*** Data provided Section Begins ***

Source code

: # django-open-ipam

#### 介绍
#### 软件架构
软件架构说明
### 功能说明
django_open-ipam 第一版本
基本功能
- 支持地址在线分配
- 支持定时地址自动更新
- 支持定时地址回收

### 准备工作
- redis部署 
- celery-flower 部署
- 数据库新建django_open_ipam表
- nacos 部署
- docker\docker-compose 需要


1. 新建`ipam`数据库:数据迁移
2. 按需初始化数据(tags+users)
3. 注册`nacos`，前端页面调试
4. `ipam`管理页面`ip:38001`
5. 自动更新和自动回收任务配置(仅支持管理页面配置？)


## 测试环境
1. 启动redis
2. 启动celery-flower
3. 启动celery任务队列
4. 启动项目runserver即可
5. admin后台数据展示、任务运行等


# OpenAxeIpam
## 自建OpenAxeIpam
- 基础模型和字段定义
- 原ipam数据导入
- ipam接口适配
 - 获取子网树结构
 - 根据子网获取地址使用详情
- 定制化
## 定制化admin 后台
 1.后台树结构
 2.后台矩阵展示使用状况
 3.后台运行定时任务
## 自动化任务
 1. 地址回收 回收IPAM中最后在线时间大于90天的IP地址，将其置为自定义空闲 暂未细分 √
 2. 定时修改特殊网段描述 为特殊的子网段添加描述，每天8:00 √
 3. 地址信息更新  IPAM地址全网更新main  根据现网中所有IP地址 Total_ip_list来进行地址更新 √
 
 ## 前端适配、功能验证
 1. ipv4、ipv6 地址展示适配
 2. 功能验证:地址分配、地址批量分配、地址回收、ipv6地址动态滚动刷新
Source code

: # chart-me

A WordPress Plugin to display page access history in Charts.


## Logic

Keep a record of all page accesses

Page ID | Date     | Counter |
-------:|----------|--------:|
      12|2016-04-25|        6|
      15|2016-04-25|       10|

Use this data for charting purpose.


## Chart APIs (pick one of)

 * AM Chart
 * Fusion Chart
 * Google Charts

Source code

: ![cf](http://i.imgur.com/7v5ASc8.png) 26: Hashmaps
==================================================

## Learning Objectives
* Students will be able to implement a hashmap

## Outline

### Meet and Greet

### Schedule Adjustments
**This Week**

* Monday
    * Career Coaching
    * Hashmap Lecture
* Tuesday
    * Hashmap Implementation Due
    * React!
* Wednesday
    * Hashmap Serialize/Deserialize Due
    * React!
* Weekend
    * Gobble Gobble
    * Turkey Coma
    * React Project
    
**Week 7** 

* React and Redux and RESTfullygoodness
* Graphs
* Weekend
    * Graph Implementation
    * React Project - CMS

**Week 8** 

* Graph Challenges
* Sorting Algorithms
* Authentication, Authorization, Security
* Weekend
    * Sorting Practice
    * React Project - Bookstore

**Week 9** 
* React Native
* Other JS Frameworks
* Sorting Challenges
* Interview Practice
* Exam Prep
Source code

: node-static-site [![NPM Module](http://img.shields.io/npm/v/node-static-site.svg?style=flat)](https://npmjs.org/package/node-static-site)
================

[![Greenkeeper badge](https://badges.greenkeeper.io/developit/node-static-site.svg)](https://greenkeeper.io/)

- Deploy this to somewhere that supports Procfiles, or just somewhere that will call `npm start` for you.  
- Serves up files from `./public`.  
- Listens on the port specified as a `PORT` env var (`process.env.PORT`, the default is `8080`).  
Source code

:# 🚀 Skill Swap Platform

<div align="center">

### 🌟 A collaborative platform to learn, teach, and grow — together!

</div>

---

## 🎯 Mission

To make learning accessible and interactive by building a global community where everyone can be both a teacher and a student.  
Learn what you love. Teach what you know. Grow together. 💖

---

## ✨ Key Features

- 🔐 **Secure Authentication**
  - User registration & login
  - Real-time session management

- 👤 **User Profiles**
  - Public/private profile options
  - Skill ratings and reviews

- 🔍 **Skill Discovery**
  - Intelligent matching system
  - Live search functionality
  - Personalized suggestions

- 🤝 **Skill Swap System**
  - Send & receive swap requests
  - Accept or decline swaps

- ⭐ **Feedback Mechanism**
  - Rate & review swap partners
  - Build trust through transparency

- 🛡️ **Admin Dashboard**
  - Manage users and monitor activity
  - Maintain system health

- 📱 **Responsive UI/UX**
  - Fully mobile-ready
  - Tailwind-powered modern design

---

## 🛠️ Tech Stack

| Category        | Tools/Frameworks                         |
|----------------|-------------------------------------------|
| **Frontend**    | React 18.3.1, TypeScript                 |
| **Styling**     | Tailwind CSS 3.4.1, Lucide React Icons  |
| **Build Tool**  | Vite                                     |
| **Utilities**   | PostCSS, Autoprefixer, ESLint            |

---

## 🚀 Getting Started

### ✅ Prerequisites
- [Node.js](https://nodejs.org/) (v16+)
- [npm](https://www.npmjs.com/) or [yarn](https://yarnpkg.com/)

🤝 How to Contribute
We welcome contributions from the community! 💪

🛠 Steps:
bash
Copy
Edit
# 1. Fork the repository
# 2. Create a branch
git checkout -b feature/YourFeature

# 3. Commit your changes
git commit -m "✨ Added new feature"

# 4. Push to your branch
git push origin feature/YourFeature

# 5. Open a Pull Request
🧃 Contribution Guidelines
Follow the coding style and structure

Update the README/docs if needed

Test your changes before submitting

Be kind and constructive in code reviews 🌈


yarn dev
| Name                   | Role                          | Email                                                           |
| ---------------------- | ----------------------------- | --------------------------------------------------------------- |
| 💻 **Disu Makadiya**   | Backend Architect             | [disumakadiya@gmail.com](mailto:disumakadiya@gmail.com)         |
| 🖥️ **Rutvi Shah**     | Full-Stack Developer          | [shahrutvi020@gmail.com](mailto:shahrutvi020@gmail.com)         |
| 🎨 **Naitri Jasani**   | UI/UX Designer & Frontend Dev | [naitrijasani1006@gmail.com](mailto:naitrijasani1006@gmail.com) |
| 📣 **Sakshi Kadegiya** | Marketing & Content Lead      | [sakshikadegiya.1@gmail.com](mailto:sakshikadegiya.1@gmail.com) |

*** Data provided Section Ends ***

● **Task statement**: Write down exactly the span of lines above from the one containing "## Chart APIs (pick one of)" to the one containing "## 🎯 Mission", both ends included.

● **Reply to the task**:
## Chart APIs (pick one of)

 * AM Chart
 * Fusion Chart
 * Google Charts

Source code

: ![cf](http://i.imgur.com/7v5ASc8.png) 26: Hashmaps
==================================================

## Learning Objectives
* Students will be able to implement a hashmap

## Outline

### Meet and Greet

### Schedule Adjustments
**This Week**

* Monday
    * Career Coaching
    * Hashmap Lecture
* Tuesday
    * Hashmap Implementation Due
    * React!
* Wednesday
    * Hashmap Serialize/Deserialize Due
    * React!
* Weekend
    * Gobble Gobble
    * Turkey Coma
    * React Project
    
**Week 7** 

* React and Redux and RESTfullygoodness
* Graphs
* Weekend
    * Graph Implementation
    * React Project - CMS

**Week 8** 

* Graph Challenges
* Sorting Algorithms
* Authentication, Authorization, Security
* Weekend
    * Sorting Practice
    * React Project - Bookstore

**Week 9** 
* React Native
* Other JS Frameworks
* Sorting Challenges
* Interview Practice
* Exam Prep
Source code

: node-static-site [![NPM Module](http://img.shields.io/npm/v/node-static-site.svg?style=flat)](https://npmjs.org/package/node-static-site)
================

[![Greenkeeper badge](https://badges.greenkeeper.io/developit/node-static-site.svg)](https://greenkeeper.io/)

- Deploy this to somewhere that supports Procfiles, or just somewhere that will call `npm start` for you.  
- Serves up files from `./public`.  
- Listens on the port specified as a `PORT` env var (`process.env.PORT`, the default is `8080`).  
Source code

:# 🚀 Skill Swap Platform

<div align="center">

### 🌟 A collaborative platform to learn, teach, and grow — together!

</div>

---

## 🎯 Mission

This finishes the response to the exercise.